Uma inovação também curiosa é o aumento das multas para diversas condutas. Sobre isso é preciso que se diga que o sistema do Código Penal Brasileiro, no que tange à pena de multa, apresenta um patamar mínimo e máximo de 10 a 360 dias-multa, que não é igual a multa por dia, como consta de notícia publicada no site do Senado Federal https://www12.senado.leg.br/noticias/materias/2023/03/28/comissao-equipara-atos-do-crime-organizado-e-das-milicias-aos-de-terrorismo – acesso em 01/04/23.

Mesmo que a Lei de Drogas – que é uma lei especial, e, portanto, está fora do Código – tenha fixado outros patamares de dias-multa, essa distorção não pode ser naturalizada. O projeto de lei aprovado na CSP aumenta as penas de multa da associação para o tráfico, que atualmente já prevê de 700 a 1.200 dias multa, para 1.200 a 2.000 dias-multa, e da constituição de milícia privada (Art. 288-A do CP) para uma faixa de 2.000 a 3.000 dias-multa. Essa última conduta, cuja previsão legal original nem mesmo contém pena de multa, está dentro do Código, e o patamar da multa neste caso não pode ser alterado.

Além disso, o Código Penal estabelece em seu Artigo 91 a perda de bens, valores e produtos do crime em favor da União como efeitos da condenação, ainda que o Pacote Anticrime (Lei N. 13.964/19) de iniciativa do agora senador ameaçado, tenha complicado um pouco mais a aplicação deste tipo de resposta do sistema de justiça pelo acréscimo que fez com o Artigo 91-A, conhecido como confisco-alargado  (https://ibdpe.com.br/reflexoes-sobre-o-confisco-alargado-art-91-a-cp-dificuldades-praticas-incongruencia-legislativa-e-necessidade-de-limites-e-controle-jurisdicional/).

Como argumento geral, se existe algum estudo que comprova o efeito dissuasor de crimes pelo aumento de penas e, neste caso, também de multas, ele deveria ser conhecido e apreciado em seus aspectos conceituais e metodológicos.

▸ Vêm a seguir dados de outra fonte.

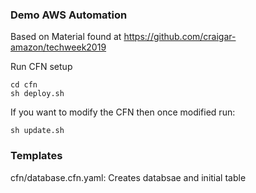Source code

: ### Demo AWS Automation ###
Based on Material found at https://github.com/craigar-amazon/techweek2019

Run CFN setup
```
cd cfn
sh deploy.sh

```

If you want to modify the CFN then once modified run:
```
sh update.sh
```


### Templates ###
cfn/database.cfn.yaml: Creates databsae and initial table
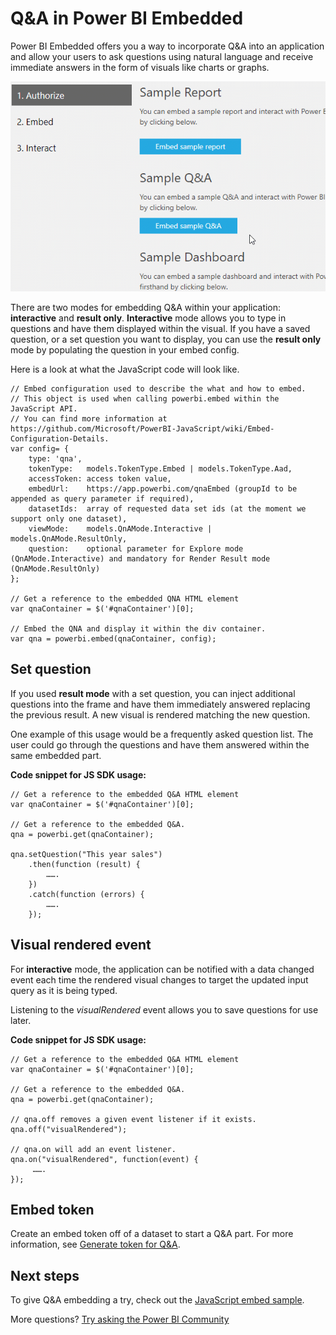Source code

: <properties
   pageTitle="Q&A in Power BI Embedded"
   description="Power BI Embedded offers you a way to incorporate Q&A into an application and allow your users to ask questions using natural language."
   services="powerbi"
   documentationCenter=""
   authors="guyinacube"
   manager="erikre"
   backup=""
   editor=""
   tags=""
   qualityFocus="no"
   qualityDate=""/>

<tags
   ms.service="powerbi"
   ms.devlang="NA"
   ms.topic="article"
   ms.tgt_pltfrm="NA"
   ms.workload="powerbi"
   ms.date="10/18/2017"
   ms.author="asaxton"/>
# Q&A in Power BI Embedded

Power BI Embedded offers you a way to incorporate Q&A into an application and allow your users to ask questions using natural language and receive immediate answers in the form of visuals like charts or graphs.

![Q&A Interactive question in an embedded frame](media/powerbi-developer-qanda/embedded-qanda.gif)

There are two modes for embedding Q&A within your application: **interactive** and **result only**. **Interactive** mode allows you to type in questions and have them displayed within the visual. If you have a saved question, or a set question you want to display, you can use the **result only** mode by populating the question in your embed config.

Here is a look at what the JavaScript code will look like.

```
// Embed configuration used to describe the what and how to embed.
// This object is used when calling powerbi.embed within the JavaScript API.
// You can find more information at https://github.com/Microsoft/PowerBI-JavaScript/wiki/Embed-Configuration-Details.
var config= {
    type: 'qna',
    tokenType:   models.TokenType.Embed | models.TokenType.Aad,
    accessToken: access token value,
    embedUrl:    https://app.powerbi.com/qnaEmbed (groupId to be appended as query parameter if required),
    datasetIds:  array of requested data set ids (at the moment we support only one dataset),
    viewMode:    models.QnAMode.Interactive | models.QnAMode.ResultOnly,
    question:    optional parameter for Explore mode (QnAMode.Interactive) and mandatory for Render Result mode (QnAMode.ResultOnly)
};
 
// Get a reference to the embedded QNA HTML element
var qnaContainer = $('#qnaContainer')[0];
 
// Embed the QNA and display it within the div container.
var qna = powerbi.embed(qnaContainer, config);
```

## Set question

If you used **result mode** with a set question, you can inject additional questions into the frame and have them immediately answered replacing the previous result. A new visual is rendered matching the new question.

One example of this usage would be a frequently asked question list. The user could go through the questions and have them answered within the same embedded part.

**Code snippet for JS SDK usage:**  
```		
// Get a reference to the embedded Q&A HTML element
var qnaContainer = $('#qnaContainer')[0];
 
// Get a reference to the embedded Q&A.
qna = powerbi.get(qnaContainer);
 
qna.setQuestion("This year sales")
    .then(function (result) {
        …….
    })
    .catch(function (errors) {
        …….
    });
```

## Visual rendered event

For **interactive** mode, the application can be notified with a data changed event each time the rendered visual changes to target the updated input query as it is being typed.

Listening to the *visualRendered* event allows you to save questions for use later. 

**Code snippet for JS SDK usage:**  
```
// Get a reference to the embedded Q&A HTML element
var qnaContainer = $('#qnaContainer')[0];
 
// Get a reference to the embedded Q&A.
qna = powerbi.get(qnaContainer);
 
// qna.off removes a given event listener if it exists.
qna.off("visualRendered");
 
// qna.on will add an event listener.
qna.on("visualRendered", function(event) {
     …….
});
```

## Embed token

Create an embed token off of a dataset to start a Q&A part. For more information, see [Generate token for Q&A](https://msdn.microsoft.com/library/mt784614.aspx#qanda).

## Next steps

To give Q&A embedding a try, check out the [JavaScript embed sample](https://microsoft.github.io/PowerBI-JavaScript/demo/).

More questions? [Try asking the Power BI Community](http://community.powerbi.com/)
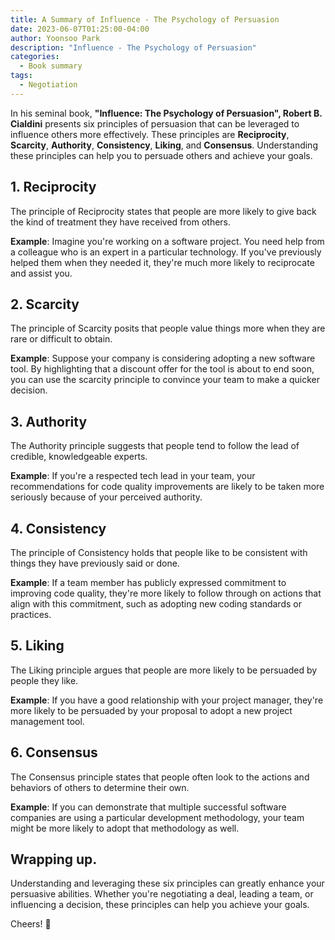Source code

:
 ```yaml
---
title: A Summary of Influence - The Psychology of Persuasion
date: 2023-06-07T01:25:00-04:00
author: Yoonsoo Park
description: "Influence - The Psychology of Persuasion"
categories:
  - Book summary
tags:
  - Negotiation
---
```


In his seminal book, **"Influence: The Psychology of Persuasion", Robert B. Cialdini** presents six principles of persuasion that can be leveraged to influence others more effectively. These principles are **Reciprocity**, **Scarcity**, **Authority**, **Consistency**, **Liking**, and **Consensus**. Understanding these principles can help you to persuade others and achieve your goals.

## 1. Reciprocity

The principle of Reciprocity states that people are more likely to give back the kind of treatment they have received from others. 

**Example**: Imagine you're working on a software project. You need help from a colleague who is an expert in a particular technology. If you've previously helped them when they needed it, they're much more likely to reciprocate and assist you.

## 2. Scarcity

The principle of Scarcity posits that people value things more when they are rare or difficult to obtain.

**Example**: Suppose your company is considering adopting a new software tool. By highlighting that a discount offer for the tool is about to end soon, you can use the scarcity principle to convince your team to make a quicker decision.

## 3. Authority

The Authority principle suggests that people tend to follow the lead of credible, knowledgeable experts.

**Example**: If you're a respected tech lead in your team, your recommendations for code quality improvements are likely to be taken more seriously because of your perceived authority.

## 4. Consistency

The principle of Consistency holds that people like to be consistent with things they have previously said or done.

**Example**: If a team member has publicly expressed commitment to improving code quality, they're more likely to follow through on actions that align with this commitment, such as adopting new coding standards or practices.

## 5. Liking

The Liking principle argues that people are more likely to be persuaded by people they like.

**Example**: If you have a good relationship with your project manager, they're more likely to be persuaded by your proposal to adopt a new project management tool.

## 6. Consensus

The Consensus principle states that people often look to the actions and behaviors of others to determine their own.

**Example**: If you can demonstrate that multiple successful software companies are using a particular development methodology, your team might be more likely to adopt that methodology as well.

## Wrapping up.

Understanding and leveraging these six principles can greatly enhance your persuasive abilities. Whether you're negotiating a deal, leading a team, or influencing a decision, these principles can help you achieve your goals.

Cheers! 🍺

Meus estudos sobre as funções da pena, realizados desde meados da década de 1990, não identificam qualquer comprovação deste efeito mas, para não ser apenas autorreferente, lembro aqui da tese de doutorado de Carolina Costa Ferreira, que aponta justamente para a necessidade de Estudos de Impacto Legislativo para que proposições na área penal e processual penal sejam aprovadas (https://repositorio.unb.br/bitstream/10482/20344/1/2016_CarolinaCostaFerreira.pdf).

Trechos de relatórios das instituições citadas pelo parecerista do projeto estão descontextualizados. Quando menciona o Fórum Brasileiro de Segurança Pública, chega a tratar da morte de Bruno Pereira e Dom Philips como “desaparecimento” e traz frases e dados que de alguma forma são sobre crime organizado, mas que não servem para sustentar as proposições contidas no projeto de lei. O texto poderia até mesmo ter sido escrito por certa ferramenta de inteligência artificial que, já sabemos, não apresenta confiabilidade.

O projeto agora tramita na Comissão de Constituição, Justiça e Cidadania (CCJ). Espera-se a sua completa rejeição pela falta de sustentação das proposições, pelo desencaixe das proposições no que tange às condutas já definidas nestas matérias – com pouca organicidade em relação ao conjunto das normas penais – e pelo nada que representaria em termos de prevenção do crime.